[SUPPLIED RECORDS — start]

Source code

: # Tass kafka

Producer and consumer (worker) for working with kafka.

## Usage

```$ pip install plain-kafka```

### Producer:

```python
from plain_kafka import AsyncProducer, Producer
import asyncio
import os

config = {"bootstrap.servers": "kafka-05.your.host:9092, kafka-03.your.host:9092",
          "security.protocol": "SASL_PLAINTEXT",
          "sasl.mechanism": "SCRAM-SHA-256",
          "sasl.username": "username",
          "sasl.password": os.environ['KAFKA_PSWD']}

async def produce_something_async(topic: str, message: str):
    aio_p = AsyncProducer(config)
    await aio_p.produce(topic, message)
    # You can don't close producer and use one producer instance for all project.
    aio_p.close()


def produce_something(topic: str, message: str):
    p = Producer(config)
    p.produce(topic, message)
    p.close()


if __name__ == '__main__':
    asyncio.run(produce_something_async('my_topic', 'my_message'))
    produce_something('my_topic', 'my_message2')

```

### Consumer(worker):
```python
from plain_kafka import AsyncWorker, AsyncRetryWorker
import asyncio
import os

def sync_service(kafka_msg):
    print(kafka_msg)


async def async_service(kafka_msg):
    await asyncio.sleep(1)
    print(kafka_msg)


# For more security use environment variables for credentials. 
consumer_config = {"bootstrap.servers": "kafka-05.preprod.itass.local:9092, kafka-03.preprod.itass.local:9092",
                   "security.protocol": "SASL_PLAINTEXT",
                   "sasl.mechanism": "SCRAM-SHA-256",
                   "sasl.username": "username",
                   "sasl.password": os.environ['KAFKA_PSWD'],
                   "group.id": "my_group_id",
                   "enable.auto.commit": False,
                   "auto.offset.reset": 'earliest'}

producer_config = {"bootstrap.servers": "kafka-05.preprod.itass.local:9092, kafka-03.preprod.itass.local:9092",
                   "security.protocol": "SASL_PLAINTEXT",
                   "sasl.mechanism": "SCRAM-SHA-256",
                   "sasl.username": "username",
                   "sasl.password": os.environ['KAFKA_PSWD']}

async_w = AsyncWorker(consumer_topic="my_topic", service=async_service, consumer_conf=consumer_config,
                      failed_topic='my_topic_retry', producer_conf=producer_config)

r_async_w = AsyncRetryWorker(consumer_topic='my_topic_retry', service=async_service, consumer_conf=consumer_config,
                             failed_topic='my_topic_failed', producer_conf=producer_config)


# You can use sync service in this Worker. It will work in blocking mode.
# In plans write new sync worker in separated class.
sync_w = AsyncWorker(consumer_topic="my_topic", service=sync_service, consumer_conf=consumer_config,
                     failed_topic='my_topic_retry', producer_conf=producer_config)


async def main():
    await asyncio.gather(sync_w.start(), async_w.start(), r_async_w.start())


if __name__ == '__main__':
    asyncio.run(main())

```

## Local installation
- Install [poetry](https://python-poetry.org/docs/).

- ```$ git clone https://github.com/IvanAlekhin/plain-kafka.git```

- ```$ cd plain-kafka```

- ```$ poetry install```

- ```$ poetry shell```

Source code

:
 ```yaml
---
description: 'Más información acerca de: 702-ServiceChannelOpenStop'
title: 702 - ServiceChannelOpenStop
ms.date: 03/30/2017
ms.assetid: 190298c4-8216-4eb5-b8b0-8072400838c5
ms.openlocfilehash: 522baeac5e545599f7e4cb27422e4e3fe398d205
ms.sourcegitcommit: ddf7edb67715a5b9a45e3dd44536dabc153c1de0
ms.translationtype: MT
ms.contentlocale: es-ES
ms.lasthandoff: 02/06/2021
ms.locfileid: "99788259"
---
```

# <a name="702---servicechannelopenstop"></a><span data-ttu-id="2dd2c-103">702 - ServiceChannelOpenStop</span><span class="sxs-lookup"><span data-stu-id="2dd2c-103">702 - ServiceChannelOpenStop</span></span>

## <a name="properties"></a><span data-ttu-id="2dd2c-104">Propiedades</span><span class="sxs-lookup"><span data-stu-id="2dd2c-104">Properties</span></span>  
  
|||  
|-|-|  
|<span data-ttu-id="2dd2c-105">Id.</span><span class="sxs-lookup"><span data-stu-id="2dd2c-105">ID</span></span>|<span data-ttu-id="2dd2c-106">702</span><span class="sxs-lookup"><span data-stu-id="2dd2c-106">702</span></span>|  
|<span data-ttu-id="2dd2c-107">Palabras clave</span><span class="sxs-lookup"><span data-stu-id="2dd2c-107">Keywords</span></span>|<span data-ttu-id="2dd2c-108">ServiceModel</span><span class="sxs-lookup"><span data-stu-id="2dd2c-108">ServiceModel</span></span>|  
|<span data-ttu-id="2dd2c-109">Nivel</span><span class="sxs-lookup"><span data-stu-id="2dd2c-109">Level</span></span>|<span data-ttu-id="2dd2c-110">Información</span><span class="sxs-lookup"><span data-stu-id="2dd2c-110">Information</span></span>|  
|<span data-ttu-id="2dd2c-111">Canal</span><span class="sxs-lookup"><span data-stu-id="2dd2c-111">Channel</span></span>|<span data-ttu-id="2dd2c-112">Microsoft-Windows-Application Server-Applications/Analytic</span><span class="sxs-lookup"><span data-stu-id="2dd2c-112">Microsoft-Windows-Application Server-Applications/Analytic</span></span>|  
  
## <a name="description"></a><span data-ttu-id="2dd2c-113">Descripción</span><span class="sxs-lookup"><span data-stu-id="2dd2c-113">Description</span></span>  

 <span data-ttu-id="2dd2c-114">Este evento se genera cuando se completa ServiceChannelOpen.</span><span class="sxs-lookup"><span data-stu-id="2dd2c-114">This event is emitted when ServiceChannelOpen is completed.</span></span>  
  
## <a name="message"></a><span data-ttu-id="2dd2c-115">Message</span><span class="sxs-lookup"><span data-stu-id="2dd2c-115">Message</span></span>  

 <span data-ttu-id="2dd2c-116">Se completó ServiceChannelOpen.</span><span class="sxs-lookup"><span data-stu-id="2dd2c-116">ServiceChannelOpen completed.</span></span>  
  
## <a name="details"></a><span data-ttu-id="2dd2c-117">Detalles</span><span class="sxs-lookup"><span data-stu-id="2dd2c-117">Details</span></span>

[SUPPLIED RECORDS — finish]

• **AIM OF THE TASK**
Please copy the material above without changing a single word.

• **RESULT OF THE EXERCISE**
Source code

: # Tass kafka

Producer and consumer (worker) for working with kafka.

## Usage

```$ pip install plain-kafka```

### Producer:

```python
from plain_kafka import AsyncProducer, Producer
import asyncio
import os

config = {"bootstrap.servers": "kafka-05.your.host:9092, kafka-03.your.host:9092",
          "security.protocol": "SASL_PLAINTEXT",
          "sasl.mechanism": "SCRAM-SHA-256",
          "sasl.username": "username",
          "sasl.password": os.environ['KAFKA_PSWD']}

async def produce_something_async(topic: str, message: str):
    aio_p = AsyncProducer(config)
    await aio_p.produce(topic, message)
    # You can don't close producer and use one producer instance for all project.
    aio_p.close()


def produce_something(topic: str, message: str):
    p = Producer(config)
    p.produce(topic, message)
    p.close()


if __name__ == '__main__':
    asyncio.run(produce_something_async('my_topic', 'my_message'))
    produce_something('my_topic', 'my_message2')

```

### Consumer(worker):
```python
from plain_kafka import AsyncWorker, AsyncRetryWorker
import asyncio
import os

def sync_service(kafka_msg):
    print(kafka_msg)


async def async_service(kafka_msg):
    await asyncio.sleep(1)
    print(kafka_msg)


# For more security use environment variables for credentials. 
consumer_config = {"bootstrap.servers": "kafka-05.preprod.itass.local:9092, kafka-03.preprod.itass.local:9092",
                   "security.protocol": "SASL_PLAINTEXT",
                   "sasl.mechanism": "SCRAM-SHA-256",
                   "sasl.username": "username",
                   "sasl.password": os.environ['KAFKA_PSWD'],
                   "group.id": "my_group_id",
                   "enable.auto.commit": False,
                   "auto.offset.reset": 'earliest'}

producer_config = {"bootstrap.servers": "kafka-05.preprod.itass.local:9092, kafka-03.preprod.itass.local:9092",
                   "security.protocol": "SASL_PLAINTEXT",
                   "sasl.mechanism": "SCRAM-SHA-256",
                   "sasl.username": "username",
                   "sasl.password": os.environ['KAFKA_PSWD']}

async_w = AsyncWorker(consumer_topic="my_topic", service=async_service, consumer_conf=consumer_config,
                      failed_topic='my_topic_retry', producer_conf=producer_config)

r_async_w = AsyncRetryWorker(consumer_topic='my_topic_retry', service=async_service, consumer_conf=consumer_config,
                             failed_topic='my_topic_failed', producer_conf=producer_config)


# You can use sync service in this Worker. It will work in blocking mode.
# In plans write new sync worker in separated class.
sync_w = AsyncWorker(consumer_topic="my_topic", service=sync_service, consumer_conf=consumer_config,
                     failed_topic='my_topic_retry', producer_conf=producer_config)


async def main():
    await asyncio.gather(sync_w.start(), async_w.start(), r_async_w.start())


if __name__ == '__main__':
    asyncio.run(main())

```

## Local installation
- Install [poetry](https://python-poetry.org/docs/).

- ```$ git clone https://github.com/IvanAlekhin/plain-kafka.git```

- ```$ cd plain-kafka```

- ```$ poetry install```

- ```$ poetry shell```

Source code

:
 ```yaml
---
description: 'Más información acerca de: 702-ServiceChannelOpenStop'
title: 702 - ServiceChannelOpenStop
ms.date: 03/30/2017
ms.assetid: 190298c4-8216-4eb5-b8b0-8072400838c5
ms.openlocfilehash: 522baeac5e545599f7e4cb27422e4e3fe398d205
ms.sourcegitcommit: ddf7edb67715a5b9a45e3dd44536dabc153c1de0
ms.translationtype: MT
ms.contentlocale: es-ES
ms.lasthandoff: 02/06/2021
ms.locfileid: "99788259"
---
```

# <a name="702---servicechannelopenstop"></a><span data-ttu-id="2dd2c-103">702 - ServiceChannelOpenStop</span><span class="sxs-lookup"><span data-stu-id="2dd2c-103">702 - ServiceChannelOpenStop</span></span>

## <a name="properties"></a><span data-ttu-id="2dd2c-104">Propiedades</span><span class="sxs-lookup"><span data-stu-id="2dd2c-104">Properties</span></span>  
  
|||  
|-|-|  
|<span data-ttu-id="2dd2c-105">Id.</span><span class="sxs-lookup"><span data-stu-id="2dd2c-105">ID</span></span>|<span data-ttu-id="2dd2c-106">702</span><span class="sxs-lookup"><span data-stu-id="2dd2c-106">702</span></span>|  
|<span data-ttu-id="2dd2c-107">Palabras clave</span><span class="sxs-lookup"><span data-stu-id="2dd2c-107">Keywords</span></span>|<span data-ttu-id="2dd2c-108">ServiceModel</span><span class="sxs-lookup"><span data-stu-id="2dd2c-108">ServiceModel</span></span>|  
|<span data-ttu-id="2dd2c-109">Nivel</span><span class="sxs-lookup"><span data-stu-id="2dd2c-109">Level</span></span>|<span data-ttu-id="2dd2c-110">Información</span><span class="sxs-lookup"><span data-stu-id="2dd2c-110">Information</span></span>|  
|<span data-ttu-id="2dd2c-111">Canal</span><span class="sxs-lookup"><span data-stu-id="2dd2c-111">Channel</span></span>|<span data-ttu-id="2dd2c-112">Microsoft-Windows-Application Server-Applications/Analytic</span><span class="sxs-lookup"><span data-stu-id="2dd2c-112">Microsoft-Windows-Application Server-Applications/Analytic</span></span>|  
  
## <a name="description"></a><span data-ttu-id="2dd2c-113">Descripción</span><span class="sxs-lookup"><span data-stu-id="2dd2c-113">Description</span></span>  

 <span data-ttu-id="2dd2c-114">Este evento se genera cuando se completa ServiceChannelOpen.</span><span class="sxs-lookup"><span data-stu-id="2dd2c-114">This event is emitted when ServiceChannelOpen is completed.</span></span>  
  
## <a name="message"></a><span data-ttu-id="2dd2c-115">Message</span><span class="sxs-lookup"><span data-stu-id="2dd2c-115">Message</span></span>  

 <span data-ttu-id="2dd2c-116">Se completó ServiceChannelOpen.</span><span class="sxs-lookup"><span data-stu-id="2dd2c-116">ServiceChannelOpen completed.</span></span>  
  
## <a name="details"></a><span data-ttu-id="2dd2c-117">Detalles</span><span class="sxs-lookup"><span data-stu-id="2dd2c-117">Details</span></span>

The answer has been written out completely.